Yakın dönem Amerikan edebiyatının en önemli yazarlarından biri olan Paul Auster, geçtiğimiz gün (30 Nisan) aramızdan ayrıldı. Bugüne kadar kaleme aldığı hemen her bir metinle okura farklı bir dünya sunan Auster, şiirden romana, hatırattan senaryoya kadar birçok alanda varlık göstermiş öncü bir figür olarak da her zaman kendisinden söz ettirmeyi başarmış bir isim.
1980’li yıllarda kaleme aldığı metinlerle giderek büyük bir tanınırlığa kavuşan Paul Auster, babasının ölümünün ardından kaleme aldığı The Invention of Solitude (Yalnızlığın Keşfi) ile ilk büyük çıkışını yapar. Kitabın odağına kendi babasını ve baba-oğul ilişkilerini koyan Auster, aynı zamanda kendi yaşamından hareketle kurguladığı ilk metnini de gün yüzüne çıkarır. Daha sonra kaleme alacağı kitaplarında da zaman zaman devam ettireceği bu tutum, yazarın yaşamıyla edebiyatını da farklı şekillerde birbirine bağlamaya devam eder.

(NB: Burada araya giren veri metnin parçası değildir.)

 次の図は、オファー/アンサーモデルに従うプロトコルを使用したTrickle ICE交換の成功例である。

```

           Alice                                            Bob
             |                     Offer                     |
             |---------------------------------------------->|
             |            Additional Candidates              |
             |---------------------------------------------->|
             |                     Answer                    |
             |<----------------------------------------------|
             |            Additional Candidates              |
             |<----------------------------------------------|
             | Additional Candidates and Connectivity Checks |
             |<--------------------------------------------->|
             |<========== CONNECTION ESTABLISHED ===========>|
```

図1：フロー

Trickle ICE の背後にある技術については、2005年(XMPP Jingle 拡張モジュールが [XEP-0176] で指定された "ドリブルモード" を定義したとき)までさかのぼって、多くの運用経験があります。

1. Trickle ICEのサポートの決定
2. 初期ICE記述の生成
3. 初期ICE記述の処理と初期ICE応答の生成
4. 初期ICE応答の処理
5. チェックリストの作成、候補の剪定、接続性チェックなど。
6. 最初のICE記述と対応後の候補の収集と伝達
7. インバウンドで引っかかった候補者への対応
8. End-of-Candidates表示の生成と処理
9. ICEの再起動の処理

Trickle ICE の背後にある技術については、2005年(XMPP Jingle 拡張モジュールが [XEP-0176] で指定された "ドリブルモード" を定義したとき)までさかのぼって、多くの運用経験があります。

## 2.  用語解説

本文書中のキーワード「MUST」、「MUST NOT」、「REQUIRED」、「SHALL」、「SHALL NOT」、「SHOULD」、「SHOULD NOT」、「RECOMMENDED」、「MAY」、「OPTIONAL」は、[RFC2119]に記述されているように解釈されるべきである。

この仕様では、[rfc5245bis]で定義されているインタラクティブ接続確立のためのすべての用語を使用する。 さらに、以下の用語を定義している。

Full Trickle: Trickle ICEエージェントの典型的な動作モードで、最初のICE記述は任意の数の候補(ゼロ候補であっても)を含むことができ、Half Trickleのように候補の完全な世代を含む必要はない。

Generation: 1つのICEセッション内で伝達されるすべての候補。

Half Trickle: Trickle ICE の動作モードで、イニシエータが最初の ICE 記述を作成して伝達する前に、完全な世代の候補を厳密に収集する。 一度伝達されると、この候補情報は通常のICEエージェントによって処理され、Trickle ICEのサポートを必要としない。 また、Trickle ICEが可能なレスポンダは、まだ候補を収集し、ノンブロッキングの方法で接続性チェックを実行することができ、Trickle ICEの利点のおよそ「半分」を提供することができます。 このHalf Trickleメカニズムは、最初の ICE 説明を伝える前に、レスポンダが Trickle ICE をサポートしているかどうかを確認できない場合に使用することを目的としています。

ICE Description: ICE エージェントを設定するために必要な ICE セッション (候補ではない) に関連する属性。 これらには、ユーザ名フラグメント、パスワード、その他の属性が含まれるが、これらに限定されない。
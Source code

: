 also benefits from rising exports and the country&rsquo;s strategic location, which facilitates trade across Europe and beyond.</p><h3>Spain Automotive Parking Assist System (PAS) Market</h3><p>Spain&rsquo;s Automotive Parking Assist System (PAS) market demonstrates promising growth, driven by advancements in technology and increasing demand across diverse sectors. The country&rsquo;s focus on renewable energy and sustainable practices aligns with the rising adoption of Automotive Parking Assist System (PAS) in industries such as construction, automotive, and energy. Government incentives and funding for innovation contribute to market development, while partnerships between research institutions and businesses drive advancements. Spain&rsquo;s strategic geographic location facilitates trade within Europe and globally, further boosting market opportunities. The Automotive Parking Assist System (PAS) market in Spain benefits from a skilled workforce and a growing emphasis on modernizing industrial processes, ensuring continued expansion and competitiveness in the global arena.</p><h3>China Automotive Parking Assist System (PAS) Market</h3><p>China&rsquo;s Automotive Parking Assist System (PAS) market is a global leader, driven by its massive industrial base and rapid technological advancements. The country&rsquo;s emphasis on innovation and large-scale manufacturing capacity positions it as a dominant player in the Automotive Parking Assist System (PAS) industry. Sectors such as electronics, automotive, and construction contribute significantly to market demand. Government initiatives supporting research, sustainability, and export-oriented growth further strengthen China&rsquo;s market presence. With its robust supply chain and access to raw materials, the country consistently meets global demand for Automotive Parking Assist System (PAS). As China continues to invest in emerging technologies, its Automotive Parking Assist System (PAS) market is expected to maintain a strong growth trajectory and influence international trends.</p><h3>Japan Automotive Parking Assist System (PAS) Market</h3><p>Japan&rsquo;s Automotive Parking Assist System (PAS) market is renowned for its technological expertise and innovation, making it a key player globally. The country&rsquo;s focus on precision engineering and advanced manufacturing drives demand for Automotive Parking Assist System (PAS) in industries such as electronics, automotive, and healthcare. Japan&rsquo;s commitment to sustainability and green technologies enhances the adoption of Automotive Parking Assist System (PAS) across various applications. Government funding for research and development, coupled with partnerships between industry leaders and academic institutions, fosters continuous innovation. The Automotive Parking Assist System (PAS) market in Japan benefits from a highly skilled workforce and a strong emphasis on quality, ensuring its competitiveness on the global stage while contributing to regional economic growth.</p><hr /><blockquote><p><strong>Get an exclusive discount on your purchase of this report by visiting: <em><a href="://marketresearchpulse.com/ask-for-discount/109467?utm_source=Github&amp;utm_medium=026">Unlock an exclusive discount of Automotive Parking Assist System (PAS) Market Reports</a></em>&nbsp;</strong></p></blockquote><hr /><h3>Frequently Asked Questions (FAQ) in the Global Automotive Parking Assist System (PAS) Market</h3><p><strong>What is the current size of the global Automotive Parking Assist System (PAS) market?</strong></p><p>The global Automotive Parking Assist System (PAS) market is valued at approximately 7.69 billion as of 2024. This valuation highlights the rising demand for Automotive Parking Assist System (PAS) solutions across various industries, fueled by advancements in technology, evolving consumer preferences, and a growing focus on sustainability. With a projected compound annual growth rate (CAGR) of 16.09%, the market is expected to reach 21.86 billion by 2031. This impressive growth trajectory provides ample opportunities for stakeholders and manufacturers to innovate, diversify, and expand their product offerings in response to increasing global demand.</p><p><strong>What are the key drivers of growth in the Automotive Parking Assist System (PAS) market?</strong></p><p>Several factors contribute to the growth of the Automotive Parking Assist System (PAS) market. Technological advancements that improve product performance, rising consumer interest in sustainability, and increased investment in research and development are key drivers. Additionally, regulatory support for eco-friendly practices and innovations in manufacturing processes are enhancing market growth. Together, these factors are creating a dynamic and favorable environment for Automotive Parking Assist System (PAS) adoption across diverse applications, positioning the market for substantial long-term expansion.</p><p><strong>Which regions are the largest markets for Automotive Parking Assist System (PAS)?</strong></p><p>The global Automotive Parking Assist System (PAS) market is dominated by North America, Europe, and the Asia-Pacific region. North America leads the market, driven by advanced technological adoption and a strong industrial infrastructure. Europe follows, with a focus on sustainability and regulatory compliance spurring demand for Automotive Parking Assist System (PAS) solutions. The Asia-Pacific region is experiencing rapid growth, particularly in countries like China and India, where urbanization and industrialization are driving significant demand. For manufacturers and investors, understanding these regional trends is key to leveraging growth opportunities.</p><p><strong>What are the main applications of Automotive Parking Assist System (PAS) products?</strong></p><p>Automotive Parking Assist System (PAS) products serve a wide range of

1985-87 yıllarında daha sonra New York Üçlemesi olarak bilinecek ve Paul Auster’in en ünlü eserlerinden birisine dönüşecek Cam Kent (1985), Hayaletler (1986) ve Kilitli Oda’yı (1986) yayımlayan Auster, daha sonraki süreçte yazın serüvenini giderek genişletir. Ay Sarayı (1989), Leviathan (1992), Yanılsamalar Kitabı (2002), Sunset Park (2010) ve son olarak Baumgartner (2023) gibi romanlarında Auster, kendi edebî serüvenini giderek derinleştirir ve kırk yılı aşkın bir süre içerisinde ortaya nitelikli bir külliyat çıkarmayı başarır. Bugün için bütün bir dünyada kendisine özel bir okur kitlesi geliştiren Auster, tüm bu metinlerinde ortak bir dünya, ortak bir hayal gücü ile hareket eder ve çevresindekileri de bu düşe ortak kılar.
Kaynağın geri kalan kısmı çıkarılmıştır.